Chinese digital usurers spread their wings in India: report


New Delhi: Chinese criminal syndicates and gangs are conducting scam operations illegally in India. Several such cases of digital usurers have been detected in the recent past and the scale of such illegal activities is suspected to have increased over a period of time.

Recently, a case of so-called ‘Chinese loan application’ came to light in the Dwarka area of ​​Delhi.

The racket was being run by some Chinese operators disguised as a local BPO consulting firm, Fly High Global Services and Technology. The modus operandi began with the simple advertisement of the ‘On Stream’ online loan application on social networks to attract customers who wanted to obtain loans without problems in minutes.

It primarily targeted local youth who suffered the most during the recent pandemic and are in dire need of money to cover urgent family expenses. Once downloaded, the app searched for permissions to access the victims’ contacts, which the company then used to blackmail its customers.

Chinese blackmail charged exorbitant interest and the victims were threatened, mistreated and even blackmailed. They sent derogatory messages to the victim’s contacts on her behalf. Operators also used photographs of Aadhaar and PAN card victims to blackmail and extort them.

Over the last four months, the gang had allegedly extorted around $12 million, of which 30 percent was commission from the local Indian firm. Local police, who raided the three-story building in Dwarka and arrested the kingpin, were shocked to find around 150 employees working at the company along with around 300 SIM cards in the name of a different local company.

Chinese entities have penetrated the Indian credit market and are exploiting Indian borrowers by taking advantage of loopholes in the legal system. Since the pandemic-induced lockdown, dozens of Chinese-owned microlending apps have started operating in India under very shady terms.

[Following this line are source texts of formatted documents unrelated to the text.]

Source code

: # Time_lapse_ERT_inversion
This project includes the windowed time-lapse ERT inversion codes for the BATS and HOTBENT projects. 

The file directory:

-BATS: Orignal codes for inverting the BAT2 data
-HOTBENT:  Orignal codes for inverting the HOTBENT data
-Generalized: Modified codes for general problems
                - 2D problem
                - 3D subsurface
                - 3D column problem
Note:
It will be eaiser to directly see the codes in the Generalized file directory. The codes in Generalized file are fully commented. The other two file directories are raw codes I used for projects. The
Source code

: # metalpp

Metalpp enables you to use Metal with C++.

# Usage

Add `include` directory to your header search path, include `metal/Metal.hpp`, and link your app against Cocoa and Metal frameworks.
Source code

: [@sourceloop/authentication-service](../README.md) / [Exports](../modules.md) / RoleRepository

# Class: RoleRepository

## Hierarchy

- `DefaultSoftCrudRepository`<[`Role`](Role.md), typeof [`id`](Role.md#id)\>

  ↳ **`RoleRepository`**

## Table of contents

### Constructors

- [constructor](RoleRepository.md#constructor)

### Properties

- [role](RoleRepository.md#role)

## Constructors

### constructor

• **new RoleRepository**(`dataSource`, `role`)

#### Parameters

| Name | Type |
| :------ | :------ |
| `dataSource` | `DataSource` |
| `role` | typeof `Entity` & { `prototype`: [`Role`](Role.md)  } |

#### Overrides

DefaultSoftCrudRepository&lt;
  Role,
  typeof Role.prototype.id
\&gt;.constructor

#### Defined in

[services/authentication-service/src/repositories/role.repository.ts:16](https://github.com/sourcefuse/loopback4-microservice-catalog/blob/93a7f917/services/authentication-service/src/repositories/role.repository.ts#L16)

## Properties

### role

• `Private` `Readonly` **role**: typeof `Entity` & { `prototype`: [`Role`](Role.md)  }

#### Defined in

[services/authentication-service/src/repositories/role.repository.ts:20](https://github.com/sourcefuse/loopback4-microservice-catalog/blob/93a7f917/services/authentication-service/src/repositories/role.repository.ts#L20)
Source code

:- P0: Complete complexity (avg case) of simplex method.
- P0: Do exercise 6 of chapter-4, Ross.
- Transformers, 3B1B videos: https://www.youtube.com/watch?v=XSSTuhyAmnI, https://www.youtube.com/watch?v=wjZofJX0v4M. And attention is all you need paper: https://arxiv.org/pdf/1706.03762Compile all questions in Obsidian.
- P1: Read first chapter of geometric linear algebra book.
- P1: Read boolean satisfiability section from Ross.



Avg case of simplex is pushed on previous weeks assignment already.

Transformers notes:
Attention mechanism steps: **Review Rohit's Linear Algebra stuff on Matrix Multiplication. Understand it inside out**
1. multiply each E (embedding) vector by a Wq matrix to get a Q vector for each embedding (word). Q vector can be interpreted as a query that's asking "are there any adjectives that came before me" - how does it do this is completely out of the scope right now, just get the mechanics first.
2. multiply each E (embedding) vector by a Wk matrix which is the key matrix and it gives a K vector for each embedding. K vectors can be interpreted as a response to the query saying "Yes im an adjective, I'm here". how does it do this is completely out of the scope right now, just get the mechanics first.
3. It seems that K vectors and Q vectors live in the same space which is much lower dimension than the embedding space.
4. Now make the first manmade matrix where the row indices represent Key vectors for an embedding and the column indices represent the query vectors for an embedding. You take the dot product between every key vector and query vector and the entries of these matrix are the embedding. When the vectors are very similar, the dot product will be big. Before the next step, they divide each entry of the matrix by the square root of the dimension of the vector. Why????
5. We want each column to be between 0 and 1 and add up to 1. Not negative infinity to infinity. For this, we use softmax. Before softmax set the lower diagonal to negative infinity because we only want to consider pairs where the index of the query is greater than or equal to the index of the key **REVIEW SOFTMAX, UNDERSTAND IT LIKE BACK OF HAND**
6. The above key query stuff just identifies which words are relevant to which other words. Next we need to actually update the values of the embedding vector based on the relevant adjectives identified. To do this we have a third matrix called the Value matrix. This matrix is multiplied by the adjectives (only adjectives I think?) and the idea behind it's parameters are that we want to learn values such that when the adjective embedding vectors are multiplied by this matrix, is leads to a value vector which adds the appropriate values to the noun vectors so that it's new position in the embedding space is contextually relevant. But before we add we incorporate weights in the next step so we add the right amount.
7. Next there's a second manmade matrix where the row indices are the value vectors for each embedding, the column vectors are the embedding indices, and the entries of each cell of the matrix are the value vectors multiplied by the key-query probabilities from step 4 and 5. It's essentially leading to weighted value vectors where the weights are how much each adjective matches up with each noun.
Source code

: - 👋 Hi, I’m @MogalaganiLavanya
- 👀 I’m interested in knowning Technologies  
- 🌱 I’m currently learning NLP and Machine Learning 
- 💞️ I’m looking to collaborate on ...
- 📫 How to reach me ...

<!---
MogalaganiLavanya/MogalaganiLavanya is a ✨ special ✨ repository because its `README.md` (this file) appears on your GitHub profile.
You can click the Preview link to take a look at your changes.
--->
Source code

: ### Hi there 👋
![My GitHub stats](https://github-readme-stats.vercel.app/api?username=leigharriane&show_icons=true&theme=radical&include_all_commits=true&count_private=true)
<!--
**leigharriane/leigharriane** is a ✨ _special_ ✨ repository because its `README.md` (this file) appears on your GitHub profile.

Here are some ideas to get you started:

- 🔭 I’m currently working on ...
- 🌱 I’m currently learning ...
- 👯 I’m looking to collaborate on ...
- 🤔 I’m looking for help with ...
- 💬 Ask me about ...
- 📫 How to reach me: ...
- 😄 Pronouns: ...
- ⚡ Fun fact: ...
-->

They are attracting customers who are under pressure. Borrowers were charged exorbitant interest rates and processing fees, pushing many lower middle class people into the debt trap and even forcing them to commit suicide.

Claiming to play fair, Chinese instant loan apps Momo, CashBus, Timely Cash, Y Cash, Kissht, Robo Cash, Fast Rupee, Cash Mama and Loan Time also offered payday loans to Indians, targeting borrowers in the lower end of the economic strata. Many of these apps show over a million installs.

Indian investigative agencies reported that a number of fintech companies in collusion with Indian Non-Bank Financial Firms (NBFCs) had indulged in predatory lending, violating Reserve Bank of India guidelines. China-backed fintech companies had a memorandum of understanding (MoU) with NBFC to provide instant personal loans for terms ranging from seven to 30 days, bypassing the regulatory system.

Since fintech companies were unlikely to get a new NBFC license from RBI to make loans, they devised the MoU route with the now-defunct Indian NBFCs to engage in large-scale lending activities.

The Indian tax authorities revealed that decisions on setting interest rates/platform fees etc. they were taken over by fintech companies and were operating on the instructions of controllers in China and Hong Kong.

Many of these cases were reported in India during the last 8 to 10 months. Observers noted that undetected cases could be even higher. There is increasing evidence that they are well coordinated at the regional level and linked to other nodes of illicit activity.

Chinese fraudsters are exploiting loopholes in the legal system of host countries, often targeting unemployed youth and economically stressed lower strata of society, who become easy prey for such gangs.

These cases are also common in Southeast Asia. Media reports from across the region allege that hundreds of Malaysians, Filipinos and Indonesians have also been lured to Cambodia by organized crime groups based in and around Sihanoukville.

The city is known for lawlessness, casinos, and Chinese criminal gangs. Investigators found that most kingpins operate from China, but employ locals in neighboring countries to carry out their broader transnational criminal activities.